When Ademola Adesina set out to launch a solar and battery power service in Nigeria back in 2015, securing financial backing was a significant challenge. At that time, climate technology was just beginning to make its mark in Africa, and venture capital for the continent was scarce. With limited funding opportunities available, it took Adesina a full year to gather just under $1 million through his network for his startup, Rensource Energy.
The landscape, however, has evolved considerably since then. Rensource Energy has successfully raised approximately $30 million over time, primarily from venture capital firms. The private sector’s funding for climate tech startups in Africa is on the rise, with over $3.4 billion amassed since 2019. Despite this growth, Africa still faces a significant funding challenge, needing an estimated $277 billion each year to achieve its 2030 climate objectives.
To attract more investment and address this shortfall, experts suggest that African nations must mitigate risks such as currency instability, which dampen investor interest. Moreover, investors should broaden their focus to include a wider array of climate sectors, for instance, flood defense, disaster management, and heat control, utilizing diverse financing strategies.
Last year’s investment figures in the climate tech sector—which encompasses renewable energy, carbon capture, land restoration, and waste management—are noteworthy. Climate tech startups raised $1.04 billion, marking a 9% increase from the previous year and tripling the funds raised in 2019. This growth occurred despite a downturn in overall startup funding in Africa. Climate tech’s share of the total startup funding in Africa was more than a third in 2023, trailing only behind the more established fintech sector.
Venture capital, known for backing high-risk but potentially high-growth businesses, is proving crucial for startups looking to break into new markets and commercialize their offerings.
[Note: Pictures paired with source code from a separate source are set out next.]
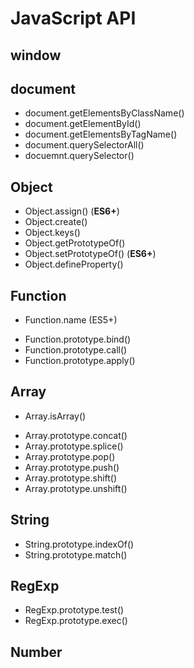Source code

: # JavaScript API

## window

## document

* document.getElementsByClassName()
* document.getElementById()
* document.getElementsByTagName()
* document.querySelectorAll()
* docuemnt.querySelector()


## Object

* Object.assign() (__ES6+__)
* Object.create()
* Object.keys()
* Object.getPrototypeOf()
* Object.setPrototypeOf() (__ES6+__)
* Object.defineProperty()


## Function

* Function.name (ES5+)

- Function.prototype.bind()
- Function.prototype.call()
- Function.prototype.apply()


## Array

* Array.isArray()

- Array.prototype.concat()
- Array.prototype.splice()
- Array.prototype.pop()
- Array.prototype.push()
- Array.prototype.shift()
- Array.prototype.unshift()


## String

- String.prototype.indexOf()
- String.prototype.match()


## RegExp

- RegExp.prototype.test()
- RegExp.prototype.exec()


## Number






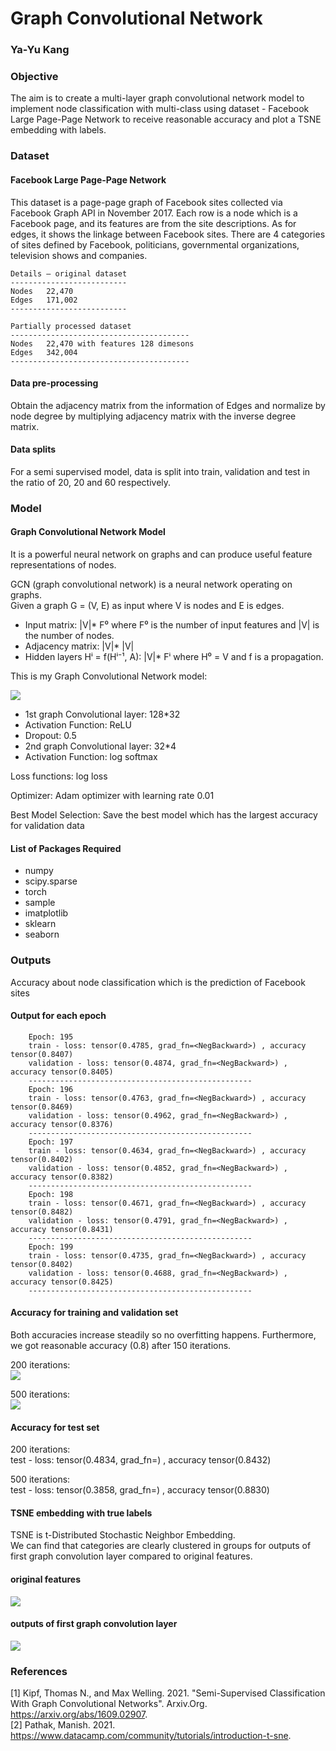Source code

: # Graph Convolutional Network
### Ya-Yu Kang

### Objective
The aim is to create a multi-layer graph convolutional network model to implement node classification with multi-class using dataset - Facebook Large Page-Page Network to receive reasonable accuracy and plot a TSNE embedding with labels.

### Dataset
#### Facebook Large Page-Page Network
This dataset is a page-page graph of Facebook sites collected via Facebook Graph API in November 2017. Each row is a node which is a Facebook page, and its features are from the site descriptions. As for edges, it shows the linkage between Facebook sites. There are 4 categories of sites defined by Facebook, politicians, governmental organizations, television shows and companies. 

    Details – original dataset
    --------------------------
    Nodes	22,470
    Edges	171,002
    --------------------------
    
    Partially processed dataset
    ----------------------------------------
    Nodes	22,470 with features 128 dimesons
    Edges	342,004 
    ----------------------------------------

#### Data pre-processing
Obtain the adjacency matrix from the information of Edges and normalize by node degree by multiplying adjacency matrix with the inverse degree matrix.

#### Data splits
For a semi supervised model, data is split into train, validation and test in the ratio of 20, 20 and 60 respectively.

### Model 
#### Graph Convolutional Network Model
It is a powerful neural network on graphs and can produce useful feature representations of nodes. <br>

GCN (graph convolutional network) is a neural network operating on graphs. <br>
Given a graph G = (V, E) as input where V is nodes and E is edges. <br>
* Input matrix: |V|* F⁰ where F⁰ is the number of input features and |V| is the number of nodes. <br>
* Adjacency matrix: |V|* |V| <br>
* Hidden layers Hⁱ = f(Hⁱ⁻¹, A): |V|* Fⁱ where H⁰ = V and f is a propagation. <br>

This is my Graph Convolutional Network model: <br>

![](https://github.com/SandyKang/PatternFlow/raw/topic-recognition/recognition/s4561211/Resource/GCN_model.png) <br>

* 1st graph Convolutional layer: 128*32 <br>
* Activation Function: ReLU
* Dropout: 0.5
* 2nd graph Convolutional layer: 32*4 
* Activation Function: log softmax <br>

Loss functions: log loss <br>

Optimizer: Adam optimizer with learning rate 0.01 <br>

Best Model Selection: Save the best model which has the largest accuracy for validation data <br>

#### List of Packages Required
* numpy
* scipy.sparse
* torch
* sample
* imatplotlib
* sklearn
* seaborn

### Outputs
Accuracy about node classification which is the prediction of Facebook sites <br>

#### Output for each epoch
        Epoch: 195 
        train - loss: tensor(0.4785, grad_fn=<NegBackward>) , accuracy tensor(0.8407) 
        validation - loss: tensor(0.4874, grad_fn=<NegBackward>) , accuracy tensor(0.8405) 
        -------------------------------------------------- 
        Epoch: 196
        train - loss: tensor(0.4763, grad_fn=<NegBackward>) , accuracy tensor(0.8469) 
        validation - loss: tensor(0.4962, grad_fn=<NegBackward>) , accuracy tensor(0.8376) 
        -------------------------------------------------- 
        Epoch: 197 
        train - loss: tensor(0.4634, grad_fn=<NegBackward>) , accuracy tensor(0.8402) 
        validation - loss: tensor(0.4852, grad_fn=<NegBackward>) , accuracy tensor(0.8382) 
        -------------------------------------------------- 
        Epoch: 198 
        train - loss: tensor(0.4671, grad_fn=<NegBackward>) , accuracy tensor(0.8482) 
        validation - loss: tensor(0.4791, grad_fn=<NegBackward>) , accuracy tensor(0.8431) 
        -------------------------------------------------- 
        Epoch: 199 
        train - loss: tensor(0.4735, grad_fn=<NegBackward>) , accuracy tensor(0.8402) 
        validation - loss: tensor(0.4688, grad_fn=<NegBackward>) , accuracy tensor(0.8425) 
        -------------------------------------------------- 

#### Accuracy for training and validation set
Both accuracies increase steadily so no overfitting happens. Furthermore, we got reasonable accuracy (0.8) after 150 iterations.

200 iterations: <br>
![](https://github.com/SandyKang/PatternFlow/raw/topic-recognition/recognition/s4561211/Resource/accuracy200.png) <br>

500 iterations: <br>
![](https://github.com/SandyKang/PatternFlow/raw/topic-recognition/recognition/s4561211/Resource/accuracy500.png) <br>

#### Accuracy for test set <br>
200 iterations: <br>
test - loss: tensor(0.4834, grad_fn=<NegBackward>) , accuracy tensor(0.8432) <br>
    
500 iterations: <br>
test - loss: tensor(0.3858, grad_fn=<NegBackward>) , accuracy tensor(0.8830) <br>

#### TSNE embedding with true labels
TSNE is t-Distributed Stochastic Neighbor Embedding. <br>
We can find that categories are clearly clustered in groups for outputs of first graph convolution layer compared to original features. <br>

#### original features
![](https://github.com/SandyKang/PatternFlow/raw/topic-recognition/recognition/s4561211/Resource/no_tsne.png) <br>
    
#### outputs of first graph convolution layer
![](https://github.com/SandyKang/PatternFlow/raw/topic-recognition/recognition/s4561211/Resource/tsne200.png) <br>
  
### References
[1] Kipf, Thomas N., and Max Welling. 2021. "Semi-Supervised Classification With Graph Convolutional Networks". Arxiv.Org. https://arxiv.org/abs/1609.02907. <br>
[2] Pathak, Manish. 2021. https://www.datacamp.com/community/tutorials/introduction-t-sne. <br>



    
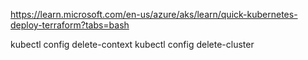 https://learn.microsoft.com/en-us/azure/aks/learn/quick-kubernetes-deploy-terraform?tabs=bash


kubectl config delete-context <context>
kubectl config delete-cluster <cluster>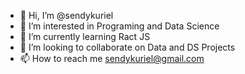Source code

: - 👋 Hi, I’m @sendykuriel
- 👀 I’m interested in Programing and Data Science
- 🌱 I’m currently learning Ract JS
- 💞️ I’m looking to collaborate on Data and DS Projects
- 📫 How to reach me sendykuriel@gmail.com

<!---
sendykuriel/sendykuriel is a ✨ special ✨ repository because its `README.md` (this file) appears on your GitHub profile.
You can click the Preview link to take a look at your changes.
--->
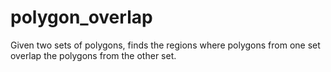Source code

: # polygon_overlap
Given two sets of polygons, finds the regions where polygons from one set overlap the polygons from the other set.
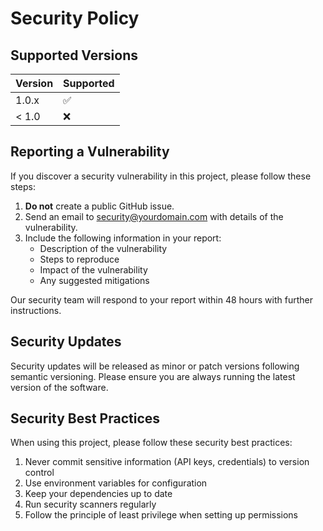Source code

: # Security Policy

## Supported Versions

| Version | Supported          |
| ------- | ------------------ |
| 1.0.x   | :white_check_mark: |
| < 1.0   | :x:                |

## Reporting a Vulnerability

If you discover a security vulnerability in this project, please follow these steps:

1. **Do not** create a public GitHub issue.
2. Send an email to [security@yourdomain.com](mailto:security@yourdomain.com) with details of the vulnerability.
3. Include the following information in your report:
   - Description of the vulnerability
   - Steps to reproduce
   - Impact of the vulnerability
   - Any suggested mitigations

Our security team will respond to your report within 48 hours with further instructions.

## Security Updates

Security updates will be released as minor or patch versions following semantic versioning. Please ensure you are always running the latest version of the software.

## Security Best Practices

When using this project, please follow these security best practices:

1. Never commit sensitive information (API keys, credentials) to version control
2. Use environment variables for configuration
3. Keep your dependencies up to date
4. Run security scanners regularly
5. Follow the principle of least privilege when setting up permissions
Brian Odhiambo of Novastar Ventures, an Africa-focused investment firm, emphasizes that venture capitalists are uniquely positioned to absorb risks that others cannot, understanding that while not all ventures will succeed, the successful ones can do so substantially.
Adetayo Bamiduro, co-founder of MAX, which manufactures electric vehicles and infrastructure in Nigeria, has seen nearly $100 million in funding since its inception in 2015. He acknowledges the pivotal role of venture capitalists in driving the necessary investments to decarbonize economies.
Kidus Asfaw, co-founder and CEO of Kubik, a company transforming non-recyclable plastics into eco-friendly building materials, points out the potential for startups to revolutionize traditional sectors such as waste management and construction. With around $5.2 million raised since its 2021 start, Kubik exemplifies how venture capital can speed up innovation within these industries.
Aside from venture capital, a variety of investors including private equity firms, syndicates, and grant providers are actively funding climate initiatives across Africa. However, private sector finance still trails behind public sector contributions, which come from governments and international organizations. A report by Climate Policy Initiative indicates that private financing constituted just 14% of Africa’s climate finance between 2019 and 2020, a stark contrast to regions like East Asia, Pacific, Latin America, and the Caribbean.
Investors’ preference for well-understood areas like renewable energy technology could explain the low private sector contribution in Africa. According to Sandy Okoth of FSD Africa, this sector is viewed as more mature and its funding models are more familiar to investors. Conversely, technology for climate change adaptation is perceived as more complex.
Wetility, a Johannesburg-based startup, secured $48 million in funding—predominantly from private equity—to expand its offer of solar panels and digital energy management systems, addressing energy accessibility and reliability issues in southern Africa. Its founder and CEO, Vincent Maposa, believes that while private sector financing in African climate initiatives is still modest, it is showing signs of growth and is expected to rise significantly in the coming decade.
Investors are also coming to realize the economic benefits of climate change adaptation solutions, which can yield returns on investment. Hetal Patel, director of investments at Mercy Corps Ventures, is optimistic about building a strong business case for adaptation investors, aiming to increase private capital flows.
Maëlis Carraro of Catalyst Fund emphasizes the importance of diverse funding, including combinations of private and public sector financing. She advocates for public financing to reduce risks and attract more private capital into climate initiatives, stressing the need for a collaborative approach to unlock further financing and extend beyond a few industries to a broader range of innovative areas.
Note: The amount raised by startup Kubik has been updated to $5.2 million from the previously stated $4.6 million.